In Plein, a Seattle law firm had represented an insurance company for ten years. During this long-term relationship, eight of the firm’s attorneys had represented the insurer in 165 cases. After the insurer terminated its relationship with the law firm, two of the law firm attorneys – who had never represented the insurer – represented the Pleins in their suit against the insurer for bad-faith claim handling. The law firm had not represented the insurer in the Pleins’ claim, but it had represented the insurer in a similar type of claim. The Pleins’ attorneys had no access to confidential communications with the insurer when it had been a client.
Nonetheless, when the insurer found out that two attorneys from its former law firm represented the Pleins, it moved to disqualify the attorneys in the bad-faith case. The insurer asserted that the law firm had a conflict of interest, and that RPC 1.9 prevented it from representing the Pleins. It argued that law firm attorneys had learned significant confidential information about all aspects of the insurer’s litigation and trial strategies and approaches, as well as its business practices and philosophies. The trial court denied the motion to disqualify, finding no conflict of interest arose.
The Court of Appeals accepted review and reversed. It relied on language in RPC 1.9(a), and comment 3 to the rule, that an attorney cannot represent a new client against a former client in a “substantially related matter,” and that matters may be “substantially related” if a substantial risk exists that the lawyer obtained confidential factual information in the prior representation that would materially advance the client’s position in the later matter. As described in our Autumn 2019 issue, the Court of Appeals concluded that a conflict of interest existed because the law firm had learned extensive information about all aspects of the insurer’s strategies for bad-faith litigation, it had advised the insurer on multiple bad faith cases, it obtained the confidences over a relationship of long duration, and it had specific knowledge about how the insurer had handled a factually similar case.

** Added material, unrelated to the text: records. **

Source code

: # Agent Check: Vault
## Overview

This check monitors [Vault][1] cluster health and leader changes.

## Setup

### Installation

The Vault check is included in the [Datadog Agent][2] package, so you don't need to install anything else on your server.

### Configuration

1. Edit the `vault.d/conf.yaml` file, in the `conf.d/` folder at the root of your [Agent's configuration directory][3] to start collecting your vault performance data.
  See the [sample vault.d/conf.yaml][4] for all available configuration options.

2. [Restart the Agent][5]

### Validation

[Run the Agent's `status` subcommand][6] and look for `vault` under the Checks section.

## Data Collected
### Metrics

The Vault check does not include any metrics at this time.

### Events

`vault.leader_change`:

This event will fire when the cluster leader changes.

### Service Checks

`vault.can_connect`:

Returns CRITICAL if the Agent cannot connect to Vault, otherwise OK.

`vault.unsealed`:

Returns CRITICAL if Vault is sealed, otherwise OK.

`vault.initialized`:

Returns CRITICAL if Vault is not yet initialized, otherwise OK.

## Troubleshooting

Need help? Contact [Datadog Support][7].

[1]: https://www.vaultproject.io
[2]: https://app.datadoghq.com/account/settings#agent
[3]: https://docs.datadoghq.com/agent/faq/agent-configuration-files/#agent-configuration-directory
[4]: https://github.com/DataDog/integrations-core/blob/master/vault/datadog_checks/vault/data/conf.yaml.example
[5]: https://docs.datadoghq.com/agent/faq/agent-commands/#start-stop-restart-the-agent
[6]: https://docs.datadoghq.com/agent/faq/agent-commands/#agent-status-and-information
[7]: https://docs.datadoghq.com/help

The Washington Supreme Court accepted review of the Court of Appeals decision and reversed. It held the law firm did not represent the insurer in a “substantially related matter” and was not barred from representing the Pleins.
In doing so, the Court emphasized that the inquiry is whether the former and current representation are factually related. To create a conflict, the information an attorney has about a former client must be “confidential factual information.” General knowledge of an organizational client’s policies, strategies, and practices will not create a conflict. Nor is a lawyer barred from representing a current client against a former organizational client on a “factually distinct problem” of the same type as the prior representation. The key is factual information the attorney obtained in the representation of the former client, rather than knowledge about strategy and approach.